» WHAT YOU SHOULD DO: May I have the lines from the one containing "## Code scaffolding" to the end of the entries, returned exactly and with nothing else?

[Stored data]
____________

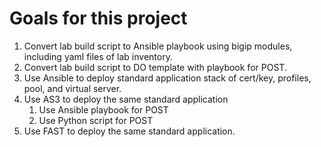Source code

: # Goals for this project
1. Convert lab build script to Ansible playbook using bigip modules, including yaml files of lab inventory.
1. Convert lab build script to DO template with playbook for POST.
1. Use Ansible to deploy standard application stack of cert/key, profiles, pool, and virtual server.
1. Use AS3 to deploy the same standard application
   1. Use Ansible playbook for POST
   1. Use Python script for POST
1. Use FAST to deploy the same standard application.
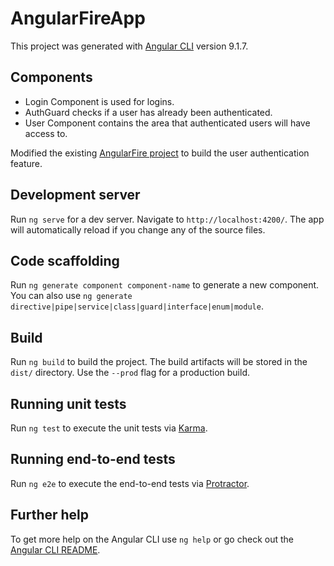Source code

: # AngularFireApp

This project was generated with [Angular CLI](https://github.com/angular/angular-cli) version 9.1.7.

## Components
- Login Component is used for logins.
- AuthGuard checks if a user has already been authenticated.
- User Component contains the area that authenticated users will have access to.

Modified the existing [AngularFire project](https://github.com/angulartemplates/firebase-authentication-with-angular-7) to build the user authentication feature.

## Development server

Run `ng serve` for a dev server. Navigate to `http://localhost:4200/`. The app will automatically reload if you change any of the source files.

## Code scaffolding

Run `ng generate component component-name` to generate a new component. You can also use `ng generate directive|pipe|service|class|guard|interface|enum|module`.

## Build

Run `ng build` to build the project. The build artifacts will be stored in the `dist/` directory. Use the `--prod` flag for a production build.

## Running unit tests

Run `ng test` to execute the unit tests via [Karma](https://karma-runner.github.io).

## Running end-to-end tests

Run `ng e2e` to execute the end-to-end tests via [Protractor](http://www.protractortest.org/).

## Further help

To get more help on the Angular CLI use `ng help` or go check out the [Angular CLI README](https://github.com/angular/angular-cli/blob/master/README.md).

____________

» EXPECTED OUTPUT:
## Code scaffolding

Run `ng generate component component-name` to generate a new component. You can also use `ng generate directive|pipe|service|class|guard|interface|enum|module`.

## Build

Run `ng build` to build the project. The build artifacts will be stored in the `dist/` directory. Use the `--prod` flag for a production build.

## Running unit tests

Run `ng test` to execute the unit tests via [Karma](https://karma-runner.github.io).

## Running end-to-end tests

Run `ng e2e` to execute the end-to-end tests via [Protractor](http://www.protractortest.org/).

## Further help

To get more help on the Angular CLI use `ng help` or go check out the [Angular CLI README](https://github.com/angular/angular-cli/blob/master/README.md).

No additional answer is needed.